Sure but my point is that the energy costs are in the same magnitude.

If you want to be pedantic then only 6% of the human brain is the visual cortex. But AlexNet is also an inefficient model so something like an optimized ResNet is 100x as efficient to train. So now you're at 10.5kwh and 1.5kwh for the baby and model respectively.

You can argue details further but I'd say the energy cost of both is fairly close.

ShamelessC · on July 19, 2023

You’re missing my original point which is about continued, ongoing robustness that works in the low data regime and allows pilots/astronauts to make reasonable decisions in _completely novel_ situations (as just one example).

The networks we have are trained once and work efficiently for their training dataset. They are even robust to outliers in the distribution of that dataset. But they aren’t robust to surprises, unmentioned changes in assumptions/rules/patterns about the data.
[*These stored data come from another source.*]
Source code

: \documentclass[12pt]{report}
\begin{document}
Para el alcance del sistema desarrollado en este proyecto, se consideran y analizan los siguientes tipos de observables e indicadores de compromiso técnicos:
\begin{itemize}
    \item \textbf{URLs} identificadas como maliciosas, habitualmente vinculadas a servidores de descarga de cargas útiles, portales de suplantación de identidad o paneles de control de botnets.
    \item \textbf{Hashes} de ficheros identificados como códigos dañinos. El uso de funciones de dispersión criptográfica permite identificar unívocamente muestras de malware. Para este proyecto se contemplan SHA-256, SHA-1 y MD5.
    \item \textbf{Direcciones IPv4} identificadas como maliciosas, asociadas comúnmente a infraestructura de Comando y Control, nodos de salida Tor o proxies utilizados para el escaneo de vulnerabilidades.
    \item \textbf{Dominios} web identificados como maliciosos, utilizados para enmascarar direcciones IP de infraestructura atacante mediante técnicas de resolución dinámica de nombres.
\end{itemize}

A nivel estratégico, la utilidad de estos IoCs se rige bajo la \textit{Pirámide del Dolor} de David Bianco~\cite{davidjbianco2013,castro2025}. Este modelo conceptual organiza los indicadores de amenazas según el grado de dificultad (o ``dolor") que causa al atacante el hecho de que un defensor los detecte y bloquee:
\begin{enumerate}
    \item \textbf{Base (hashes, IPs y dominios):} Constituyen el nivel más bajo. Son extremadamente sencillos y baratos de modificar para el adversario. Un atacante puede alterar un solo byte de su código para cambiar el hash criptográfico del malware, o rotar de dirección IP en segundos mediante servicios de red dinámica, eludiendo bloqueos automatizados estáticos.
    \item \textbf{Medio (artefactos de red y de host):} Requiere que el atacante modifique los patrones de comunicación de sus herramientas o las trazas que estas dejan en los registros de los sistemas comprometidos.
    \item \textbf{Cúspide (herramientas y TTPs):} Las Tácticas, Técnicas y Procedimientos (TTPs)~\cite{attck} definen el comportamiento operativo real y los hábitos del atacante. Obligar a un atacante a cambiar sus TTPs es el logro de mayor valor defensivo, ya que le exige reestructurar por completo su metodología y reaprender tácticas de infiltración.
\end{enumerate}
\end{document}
Even reinforcement learning is still struggling with this as self-play effectively requires being able to run your dataset/simulation quickly enough to find new policies that work. Humans don’t even have time for that, much less access to a full running simulation of their environments. Although we do generate world models and there’s some work towards that I believe.

Again happy to be corrected.

sdenton4 · on July 19, 2023

Not necessarily! Feel free to gather some data on 3 year old skills on imagenet... I'll wait.

naasking · on July 18, 2023

> but a 3 year old can tell a dog from a cat doesn't need to be trained on millions of images

A 3 year old has 3 years of multimodal training data and RLHF + a few billions of years of evolution that have primed and biased our visual and cognitive systems.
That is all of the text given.